# Task 2: TSLA Forecasting — ARIMA vs LSTM
Clean, modular notebook using utilities in `src/`.

Steps:
1. Load configuration and utilities
2. Fetch and prepare prices (with fallback)
3. Extract TSLA and split chronologically at `SPLIT_DATE`
4. Train Auto-ARIMA and LSTM
5. Forecast test period and evaluate (MAE, RMSE, MAPE)
6. Plot and compare


In [1]:
# Setup: ensure project root is on sys.path
import os, sys
from pathlib import Path
ROOT = Path.cwd().resolve().parents[0] if (Path.cwd().name == 'notebooks') else Path.cwd().resolve()
sys.path.append(str(ROOT))
ROOT


WindowsPath('C:/Users/senta/OneDrive/Documents/Proj/10 Ac/Time-Series-Forecasting-for-Portfolio-Management-Optimization')

In [2]:
# Imports
import pandas as pd
import matplotlib.pyplot as plt

from src.constants.config import (
    TICKERS, START_DATE, END_DATE, INTERVAL, AUTO_ADJUST, TARGET_TICKER, SPLIT_DATE
)
from src.utils.data_loader import fetch_yfinance_data, merge_adjusted_close
from src.utils.preprocessing import fill_missing_dates, handle_missing, extract_series, time_split_by_date
from src.models.arima import fit_auto_arima, forecast_arima
from src.models.lstm import train_lstm, forecast_lstm
from src.utils.evaluation import evaluate_all


ModuleNotFoundError: No module named 'tensorflow'

## 1) Fetch and build prices (with fallback)

In [None]:
def build_prices():
    raw = fetch_yfinance_data(TICKERS, START_DATE, END_DATE, interval=INTERVAL, auto_adjust=AUTO_ADJUST)
    prices = merge_adjusted_close(raw, column='Adj Close')
    if prices is None or prices.empty:
        # Retry with auto_adjust=False to guarantee 'Adj Close' exists
        raw2 = fetch_yfinance_data(TICKERS, START_DATE, END_DATE, interval=INTERVAL, auto_adjust=False)
        prices = merge_adjusted_close(raw2, column='Adj Close')
    if prices is None or prices.empty:
        raise RuntimeError('No price data merged.
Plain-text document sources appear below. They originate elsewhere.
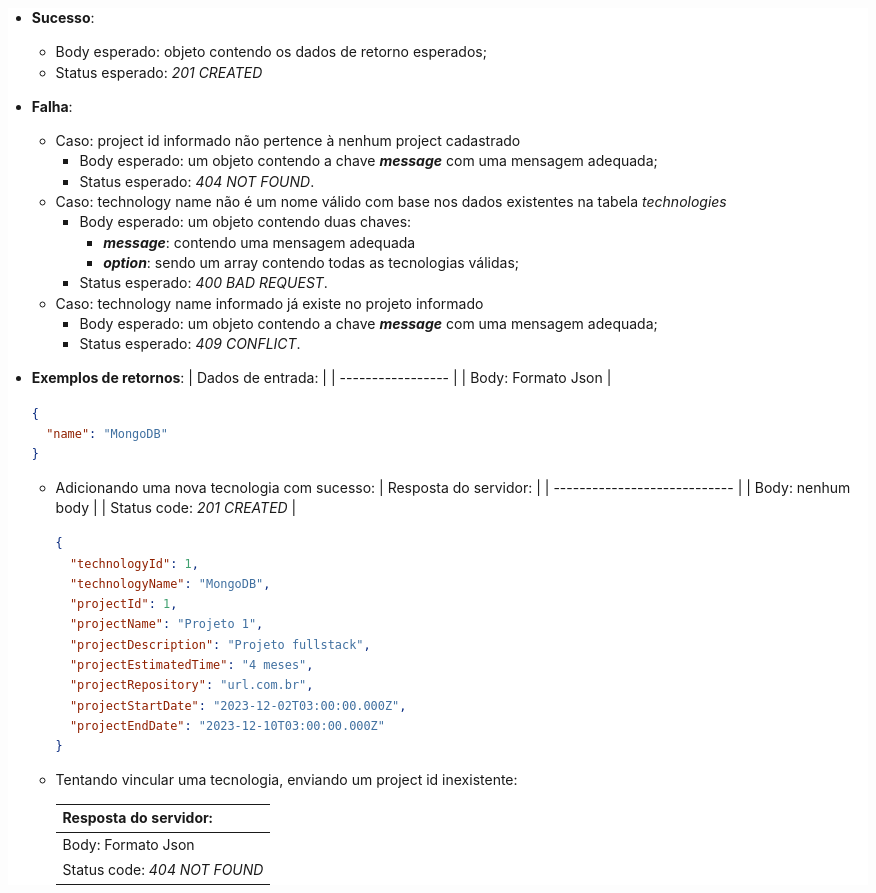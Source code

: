 - **Sucesso**:
  - Body esperado: objeto contendo os dados de retorno esperados;
  - Status esperado: _201 CREATED_
- **Falha**:

  - Caso: project id informado não pertence à nenhum project cadastrado
    - Body esperado: um objeto contendo a chave **_message_** com uma mensagem adequada;
    - Status esperado: _404 NOT FOUND_.
  - Caso: technology name não é um nome válido com base nos dados existentes na tabela _technologies_
    - Body esperado: um objeto contendo duas chaves:
      - **_message_**: contendo uma mensagem adequada
      - **_option_**: sendo um array contendo todas as tecnologias válidas;
    - Status esperado: _400 BAD REQUEST_.
  - Caso: technology name informado já existe no projeto informado
    - Body esperado: um objeto contendo a chave **_message_** com uma mensagem adequada;
    - Status esperado: _409 CONFLICT_.

- **Exemplos de retornos**:
  | Dados de entrada: |
  | ----------------- |
  | Body: Formato Json |

  ```json
  {
    "name": "MongoDB"
  }
  ```

  - Adicionando uma nova tecnologia com sucesso:
    | Resposta do servidor: |
    | ---------------------------- |
    | Body: nenhum body |
    | Status code: _201 CREATED_ |

    ```json
    {
      "technologyId": 1,
      "technologyName": "MongoDB",
      "projectId": 1,
      "projectName": "Projeto 1",
      "projectDescription": "Projeto fullstack",
      "projectEstimatedTime": "4 meses",
      "projectRepository": "url.com.br",
      "projectStartDate": "2023-12-02T03:00:00.000Z",
      "projectEndDate": "2023-12-10T03:00:00.000Z"
    }
    ```

  - Tentando vincular uma tecnologia, enviando um project id inexistente:

    | Resposta do servidor:        |
    | ---------------------------- |
    | Body: Formato Json           |
    | Status code: _404 NOT FOUND_ |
Check network or date range.')
    prices = fill_missing_dates(prices)
    prices = handle_missing(prices, method='interpolate')
    prices = prices.dropna(axis=1, how='all')
    return prices

prices = build_prices()
prices.info()
prices.tail()


## 2) Extract TSLA and chronological split

In [None]:
tsla = extract_series(prices, TARGET_TICKER)
train, test = time_split_by_date(tsla, SPLIT_DATE)
len(train), len(test), train.index.min(), train.index.max(), test.index.min(), test.index.max()


## 3) Auto-ARIMA fit and forecast

In [None]:
arima_model = fit_auto_arima(train, seasonal=False, m=1, stepwise=True, trace=False)
pred_arima = forecast_arima(arima_model, steps=len(test), index=test.index)
metrics_arima = evaluate_all(test, pred_arima)
metrics_arima


## 4) LSTM fit and forecast

In [None]:
LOOKBACK, EPOCHS, BATCH, UNITS, DROPOUT = 60, 20, 32, 64, 0.0
lstm_model, scaler, last_window = train_lstm(
    train, lookback=LOOKBACK, epochs=EPOCHS, batch_size=BATCH, units=UNITS, dropout=DROPOUT
)
pred_lstm = forecast_lstm(lstm_model, scaler, last_window, steps=len(test), index=test.index)
metrics_lstm = evaluate_all(test, pred_lstm)
metrics_lstm


## 5) Compare and plot

In [None]:
print('ARIMA:', metrics_arima)
print('LSTM :', metrics_lstm)

compare = pd.DataFrame({'Actual': test, 'ARIMA': pred_arima, 'LSTM': pred_lstm})
ax = compare.plot(figsize=(12, 6))
ax.set_title('TSLA — Actual vs Forecasts (Test)')
ax.set_xlabel('Date'); ax.set_ylabel('Price')
plt.tight_layout()
plt.show()
compare.tail()